Est-ce la fin? Les députés ont voté définitivement la proposition de loi instaurant l’aide à mourir. Après un parcours législatif chaotique, stoppé net pendant des mois pour cause de dissolution, marqué par une très forte opposition des sénateurs et la farouche opposition des derniers Premiers ministres à l’instar de François Bayrou, l’Assemblée nationale ouvre donc la voie à la légalisation de l’euthanasie et du suicide assisté. L’application va pourtant être retardée par un certain nombre d’obstacles.
« Disons que ça a été comme un 100-mètres haies mais avec la distance d’un marathon », philosophe l’ancien député Modem Olivier Falorni, rapporteur du texte et devenu entre-temps maire de La Rochelle.
La ligne d’arrivée n’est pourtant pas encore franchie. Mardi, le Premier ministre s’est fendu d’un communiqué de presse, annonçant saisir le Conseil constitutionnel:
« Des débats approfondis ont eu lieu à l’Assemblée nationale sur cette proposition. Néanmoins, le débat au Sénat n’a pas permis un examen aussi approfondi pour permettre d’aboutir à un texte de loi répondant autant aux aspirations de ses défenseurs qu’aux préoccupations de ceux qui s’inquiètent de sa mise en œuvre », peut-on y lire.
Un délai d’un mois minimum avant la décision des Sages
La chambre haute à majorité de droite a pourtant eu l’occasion de s’exprimer à trois reprises sur ce texte, s’y opposant à chaque fois farouchement.

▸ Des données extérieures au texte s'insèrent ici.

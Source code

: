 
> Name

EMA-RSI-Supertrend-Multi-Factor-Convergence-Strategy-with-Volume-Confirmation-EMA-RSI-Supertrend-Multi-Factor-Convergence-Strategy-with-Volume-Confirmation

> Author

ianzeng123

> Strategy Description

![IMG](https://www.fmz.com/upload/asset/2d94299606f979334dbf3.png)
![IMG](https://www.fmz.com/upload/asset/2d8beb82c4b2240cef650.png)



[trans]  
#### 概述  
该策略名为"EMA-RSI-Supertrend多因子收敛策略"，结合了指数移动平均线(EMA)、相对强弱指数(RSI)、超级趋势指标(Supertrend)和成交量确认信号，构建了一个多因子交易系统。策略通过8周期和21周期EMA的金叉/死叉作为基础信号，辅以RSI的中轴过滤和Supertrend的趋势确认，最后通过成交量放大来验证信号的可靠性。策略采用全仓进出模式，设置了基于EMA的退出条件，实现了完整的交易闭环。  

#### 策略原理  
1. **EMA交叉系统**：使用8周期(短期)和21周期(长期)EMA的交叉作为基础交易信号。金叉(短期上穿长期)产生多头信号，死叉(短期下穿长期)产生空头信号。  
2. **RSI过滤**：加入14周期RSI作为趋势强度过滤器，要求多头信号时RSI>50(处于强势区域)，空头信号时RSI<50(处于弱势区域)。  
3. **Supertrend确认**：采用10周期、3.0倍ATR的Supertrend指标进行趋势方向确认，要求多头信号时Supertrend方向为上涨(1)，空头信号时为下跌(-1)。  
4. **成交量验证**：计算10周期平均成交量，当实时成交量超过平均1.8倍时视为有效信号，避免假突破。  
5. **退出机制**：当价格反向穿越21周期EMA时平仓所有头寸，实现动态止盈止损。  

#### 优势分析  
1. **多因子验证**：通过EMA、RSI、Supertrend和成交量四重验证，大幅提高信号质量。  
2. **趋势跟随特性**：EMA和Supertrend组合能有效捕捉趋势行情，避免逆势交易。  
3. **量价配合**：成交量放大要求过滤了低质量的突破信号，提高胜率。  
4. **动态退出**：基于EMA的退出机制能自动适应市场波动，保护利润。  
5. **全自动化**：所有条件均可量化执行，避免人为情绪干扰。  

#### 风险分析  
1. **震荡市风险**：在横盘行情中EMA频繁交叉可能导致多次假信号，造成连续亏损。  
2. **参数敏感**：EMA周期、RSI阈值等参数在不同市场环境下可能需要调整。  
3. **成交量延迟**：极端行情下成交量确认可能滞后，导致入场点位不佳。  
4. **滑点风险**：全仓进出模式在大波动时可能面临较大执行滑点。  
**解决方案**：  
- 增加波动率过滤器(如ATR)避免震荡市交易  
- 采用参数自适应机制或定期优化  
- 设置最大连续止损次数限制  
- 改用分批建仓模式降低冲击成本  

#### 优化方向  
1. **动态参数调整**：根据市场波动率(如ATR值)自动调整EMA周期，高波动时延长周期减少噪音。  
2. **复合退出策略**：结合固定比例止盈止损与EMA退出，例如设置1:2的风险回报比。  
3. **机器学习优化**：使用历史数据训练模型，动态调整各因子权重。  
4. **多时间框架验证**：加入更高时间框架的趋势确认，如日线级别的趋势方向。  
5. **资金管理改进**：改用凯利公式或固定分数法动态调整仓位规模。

Au point lors de la dernière lecture en juillet de dire non avant même l’ouverture des débats par une motion de rejet préalable. Avant Sébastien Lecornu, c’est le président du Sénat, Gérard Larcher, qui avait annoncé déposer lui-même une requête devant le Conseil constitutionnel
La saisine des sages qui doivent se prononcer dans un délai d’un mois ralentit de fait le calendrier. Charge à eux de vérifier la constitutionnalité du texte. Plusieurs points sont soulevés par Sébastien Lecornu à commencer par la « longueur du délai de rétractation » possible pour les malades comme pour les soignants effectuant une euthanasie.
Dans la version finale soumise au vote définitif des députés, le patient a en effet un « délai de réflexion d’au moins deux jours » pour « confirmer au médecin qu’il demande l’administration de la substance létale », une fois que le soignant a rendu sa décision. Cette dernière doit être elle-même prise dans un délai de 15 jours après la demande d’aide à mourir du malade. Ce délai est jugé trop court par les opposants au texte.
Les Sages auront également à se prononcer sur le cas des personnes sous tutelle ou curatelle qui ne sont pas exclues du dispositif de l’accès au suicide assisté. Le Premier ministre soulève la question de « leur capacité à exprimer un consentement libre et éclairé, et du rôle que les personnes légalement chargées de les protéger doivent accomplir dans le cadre de la procédure ».
Et après? Dans le courant du mois d’août, les Sages rendront leur décision. Il est fort possible qu’ils censurent certains passages de la proposition de loi. Mais le Conseil constitutionnel ne peut exiger une nouvelle réécriture et encore moins un nouveau vote du Parlement.
En cas de censure partielle, le dossier revient sur le bureau d’Emmanuel Macron qui peut alors promulguer la loi amputée des dispositions invalidées ou demander aux parlementaires une nouvelle délibération.
Une entrée en vigueur à l’automne?
La seconde option semble relativement inenvisageable. Après une forme de flou pendant des années et un renvoi du dossier à une Convention citoyenne avant de finalement se rallier à la version portée par l’Assemblée, le président semble décidé à défendre la seule grande réforme sociétale de son second quinquennat.
Une fois la loi promulguée, il restera donc à prendre les décrets d’application en Conseil des ministres, sans tarder, espèrent les partisans de la proposition de loi.